- **Problem statement**:
Tally every line in the entries below that holds "site", then give only the total.

Source texts of formatted documents

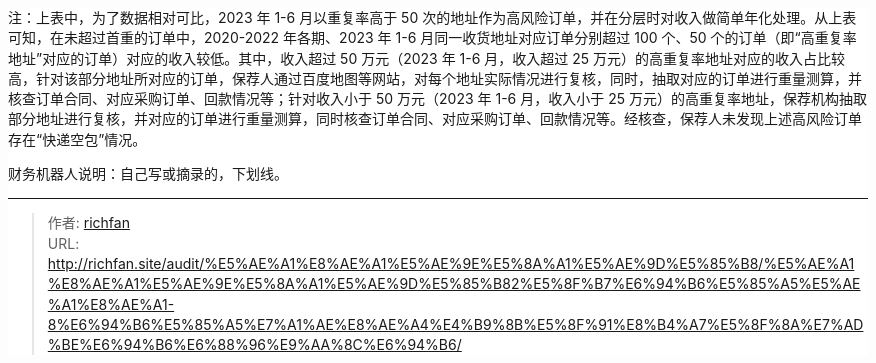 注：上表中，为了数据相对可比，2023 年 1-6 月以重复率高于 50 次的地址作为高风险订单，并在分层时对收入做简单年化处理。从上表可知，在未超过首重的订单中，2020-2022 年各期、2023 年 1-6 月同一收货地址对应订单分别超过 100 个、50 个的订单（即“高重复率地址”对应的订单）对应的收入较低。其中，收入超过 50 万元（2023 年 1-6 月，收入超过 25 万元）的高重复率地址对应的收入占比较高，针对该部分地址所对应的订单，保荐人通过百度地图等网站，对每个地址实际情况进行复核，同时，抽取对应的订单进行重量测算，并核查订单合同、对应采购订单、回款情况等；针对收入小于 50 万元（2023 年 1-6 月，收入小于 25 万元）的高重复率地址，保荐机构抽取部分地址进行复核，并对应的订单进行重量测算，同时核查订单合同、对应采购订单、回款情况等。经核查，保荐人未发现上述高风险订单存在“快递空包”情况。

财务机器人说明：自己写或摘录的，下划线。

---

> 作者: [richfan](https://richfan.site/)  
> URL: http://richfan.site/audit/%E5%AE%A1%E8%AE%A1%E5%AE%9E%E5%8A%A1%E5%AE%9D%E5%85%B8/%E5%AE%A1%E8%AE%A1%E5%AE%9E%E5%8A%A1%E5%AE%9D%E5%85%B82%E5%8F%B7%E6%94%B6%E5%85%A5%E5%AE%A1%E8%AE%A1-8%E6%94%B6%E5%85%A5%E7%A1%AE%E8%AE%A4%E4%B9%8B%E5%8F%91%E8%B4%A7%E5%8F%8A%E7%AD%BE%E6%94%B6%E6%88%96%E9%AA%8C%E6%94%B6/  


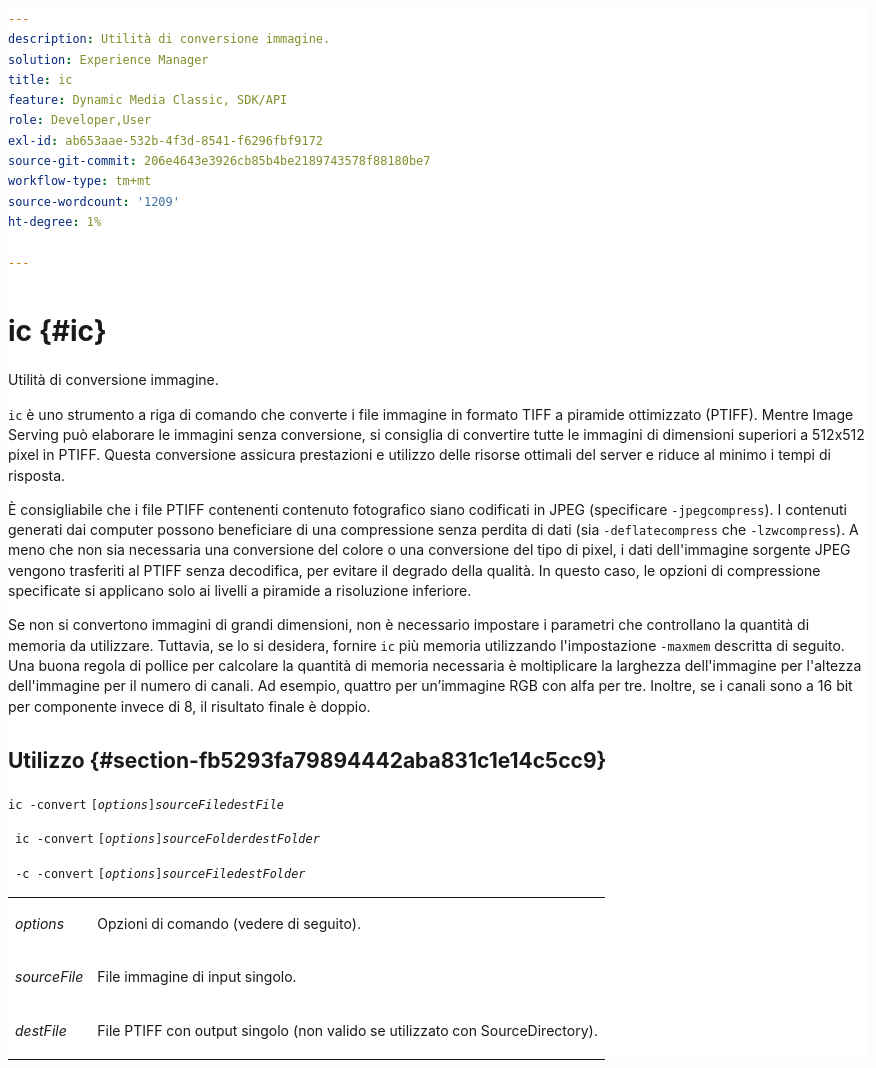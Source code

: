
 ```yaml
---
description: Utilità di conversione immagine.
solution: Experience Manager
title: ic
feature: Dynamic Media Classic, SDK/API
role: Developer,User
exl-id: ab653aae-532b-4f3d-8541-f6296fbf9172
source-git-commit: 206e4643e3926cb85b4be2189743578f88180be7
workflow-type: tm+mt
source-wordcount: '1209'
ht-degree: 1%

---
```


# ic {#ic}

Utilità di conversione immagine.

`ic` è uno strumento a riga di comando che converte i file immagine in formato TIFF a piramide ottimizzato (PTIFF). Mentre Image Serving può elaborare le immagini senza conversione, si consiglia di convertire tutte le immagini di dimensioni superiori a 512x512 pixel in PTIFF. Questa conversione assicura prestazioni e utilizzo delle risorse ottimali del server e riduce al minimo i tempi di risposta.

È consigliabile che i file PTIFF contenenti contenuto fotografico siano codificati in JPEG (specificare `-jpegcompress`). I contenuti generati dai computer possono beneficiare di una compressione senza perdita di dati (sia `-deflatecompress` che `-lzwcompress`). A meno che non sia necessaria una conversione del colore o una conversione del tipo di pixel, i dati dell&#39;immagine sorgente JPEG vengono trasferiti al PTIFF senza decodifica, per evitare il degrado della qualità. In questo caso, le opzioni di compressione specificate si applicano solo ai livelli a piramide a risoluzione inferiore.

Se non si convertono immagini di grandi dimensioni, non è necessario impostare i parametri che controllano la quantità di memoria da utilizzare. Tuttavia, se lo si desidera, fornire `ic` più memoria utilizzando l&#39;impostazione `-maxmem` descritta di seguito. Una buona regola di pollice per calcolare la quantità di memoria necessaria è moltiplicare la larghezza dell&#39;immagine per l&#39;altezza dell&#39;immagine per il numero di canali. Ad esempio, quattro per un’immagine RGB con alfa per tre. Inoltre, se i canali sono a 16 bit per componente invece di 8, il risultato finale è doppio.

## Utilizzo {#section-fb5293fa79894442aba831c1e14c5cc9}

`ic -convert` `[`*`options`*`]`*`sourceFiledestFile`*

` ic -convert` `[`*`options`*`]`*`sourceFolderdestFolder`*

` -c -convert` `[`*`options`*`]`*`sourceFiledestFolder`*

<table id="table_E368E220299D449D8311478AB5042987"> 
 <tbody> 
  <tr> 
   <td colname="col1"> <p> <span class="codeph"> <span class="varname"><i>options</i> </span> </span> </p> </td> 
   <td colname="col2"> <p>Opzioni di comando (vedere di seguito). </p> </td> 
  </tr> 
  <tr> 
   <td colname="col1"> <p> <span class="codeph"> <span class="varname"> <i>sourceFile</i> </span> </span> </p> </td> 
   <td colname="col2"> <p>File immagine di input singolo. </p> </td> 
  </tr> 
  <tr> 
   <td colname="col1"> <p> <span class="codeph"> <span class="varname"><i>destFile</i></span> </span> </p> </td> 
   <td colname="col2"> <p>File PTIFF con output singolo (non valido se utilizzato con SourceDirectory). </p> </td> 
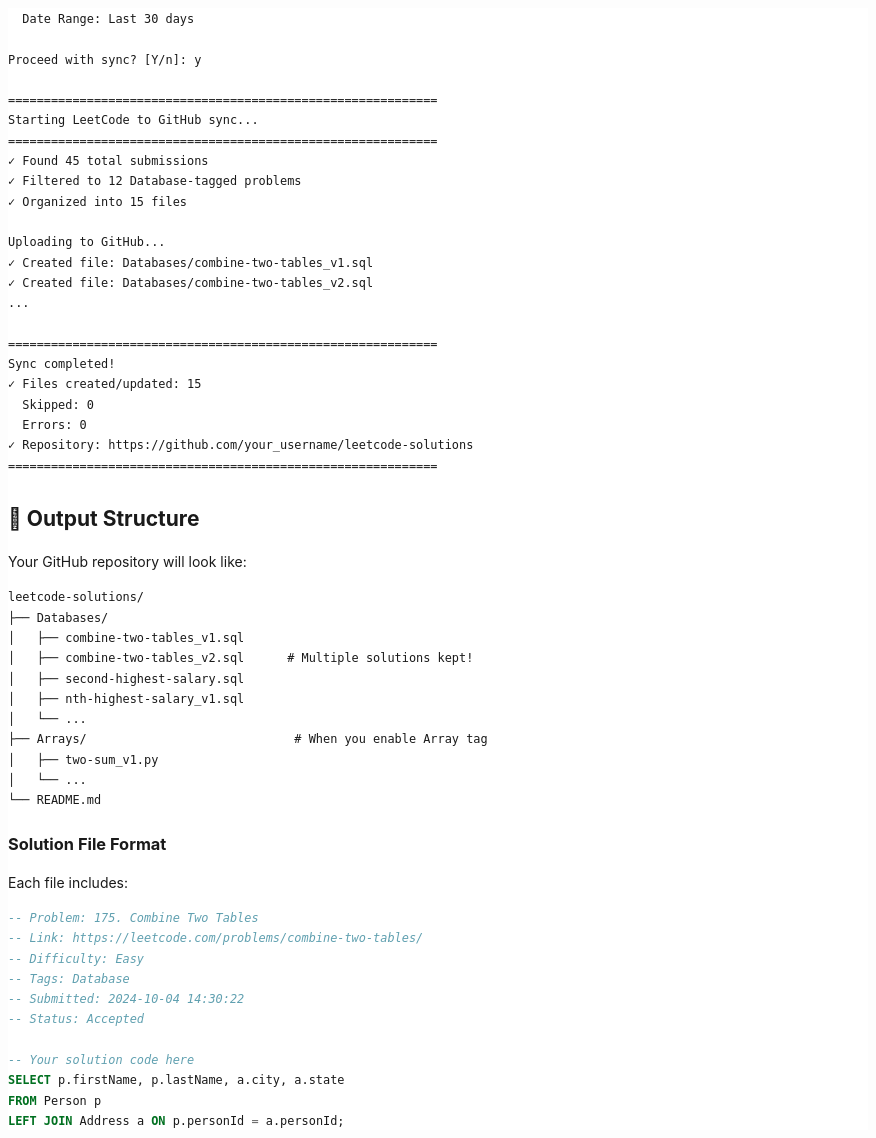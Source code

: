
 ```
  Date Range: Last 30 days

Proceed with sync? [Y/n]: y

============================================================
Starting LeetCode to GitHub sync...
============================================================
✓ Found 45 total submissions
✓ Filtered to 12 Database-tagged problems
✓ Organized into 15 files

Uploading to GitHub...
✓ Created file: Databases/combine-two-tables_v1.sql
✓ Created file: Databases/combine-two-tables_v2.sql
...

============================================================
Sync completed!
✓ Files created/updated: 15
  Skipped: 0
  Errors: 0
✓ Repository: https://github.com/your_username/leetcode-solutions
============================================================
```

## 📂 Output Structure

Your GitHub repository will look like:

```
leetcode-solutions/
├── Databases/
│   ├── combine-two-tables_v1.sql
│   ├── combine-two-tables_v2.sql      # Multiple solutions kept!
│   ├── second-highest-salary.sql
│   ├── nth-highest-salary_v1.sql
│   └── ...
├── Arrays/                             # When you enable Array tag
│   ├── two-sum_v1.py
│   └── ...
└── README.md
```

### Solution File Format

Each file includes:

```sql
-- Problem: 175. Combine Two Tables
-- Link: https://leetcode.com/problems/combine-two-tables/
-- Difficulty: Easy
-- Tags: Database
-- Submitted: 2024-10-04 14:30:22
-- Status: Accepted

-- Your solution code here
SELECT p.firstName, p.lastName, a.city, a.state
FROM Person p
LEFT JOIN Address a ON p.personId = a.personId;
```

- **Written reply**:
2